___ EXTRACTED DATA

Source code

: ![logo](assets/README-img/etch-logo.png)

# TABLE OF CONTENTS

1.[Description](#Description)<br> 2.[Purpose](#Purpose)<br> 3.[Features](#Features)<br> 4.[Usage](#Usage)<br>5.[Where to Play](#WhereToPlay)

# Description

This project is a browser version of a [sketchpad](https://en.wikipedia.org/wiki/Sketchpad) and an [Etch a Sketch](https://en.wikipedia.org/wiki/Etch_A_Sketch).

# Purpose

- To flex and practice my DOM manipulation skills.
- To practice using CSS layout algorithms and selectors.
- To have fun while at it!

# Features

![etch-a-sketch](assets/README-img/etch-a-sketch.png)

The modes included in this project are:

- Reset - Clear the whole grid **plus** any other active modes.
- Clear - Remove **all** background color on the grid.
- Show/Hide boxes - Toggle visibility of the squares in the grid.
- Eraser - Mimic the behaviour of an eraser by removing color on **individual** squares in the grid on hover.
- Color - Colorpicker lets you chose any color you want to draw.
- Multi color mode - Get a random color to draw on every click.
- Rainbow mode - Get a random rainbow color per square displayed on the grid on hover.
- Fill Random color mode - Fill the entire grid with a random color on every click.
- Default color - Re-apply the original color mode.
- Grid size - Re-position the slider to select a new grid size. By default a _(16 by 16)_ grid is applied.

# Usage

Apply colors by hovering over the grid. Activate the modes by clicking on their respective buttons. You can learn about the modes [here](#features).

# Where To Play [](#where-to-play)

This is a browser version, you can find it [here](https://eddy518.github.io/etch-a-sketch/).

______

• **TASK STATEMENT**
Restate every line of the listing word for word.

• **EXERCISE RESULT**
Source code

: ![logo](assets/README-img/etch-logo.png)

# TABLE OF CONTENTS

1.[Description](#Description)<br> 2.[Purpose](#Purpose)<br> 3.[Features](#Features)<br> 4.[Usage](#Usage)<br>5.[Where to Play](#WhereToPlay)

# Description

This project is a browser version of a [sketchpad](https://en.wikipedia.org/wiki/Sketchpad) and an [Etch a Sketch](https://en.wikipedia.org/wiki/Etch_A_Sketch).

# Purpose

- To flex and practice my DOM manipulation skills.
- To practice using CSS layout algorithms and selectors.
- To have fun while at it!

# Features

![etch-a-sketch](assets/README-img/etch-a-sketch.png)

The modes included in this project are:

- Reset - Clear the whole grid **plus** any other active modes.
- Clear - Remove **all** background color on the grid.
- Show/Hide boxes - Toggle visibility of the squares in the grid.
- Eraser - Mimic the behaviour of an eraser by removing color on **individual** squares in the grid on hover.
- Color - Colorpicker lets you chose any color you want to draw.
- Multi color mode - Get a random color to draw on every click.
- Rainbow mode - Get a random rainbow color per square displayed on the grid on hover.
- Fill Random color mode - Fill the entire grid with a random color on every click.
- Default color - Re-apply the original color mode.
- Grid size - Re-position the slider to select a new grid size. By default a _(16 by 16)_ grid is applied.

# Usage

Apply colors by hovering over the grid. Activate the modes by clicking on their respective buttons. You can learn about the modes [here](#features).

# Where To Play [](#where-to-play)

This is a browser version, you can find it [here](https://eddy518.github.io/etch-a-sketch/).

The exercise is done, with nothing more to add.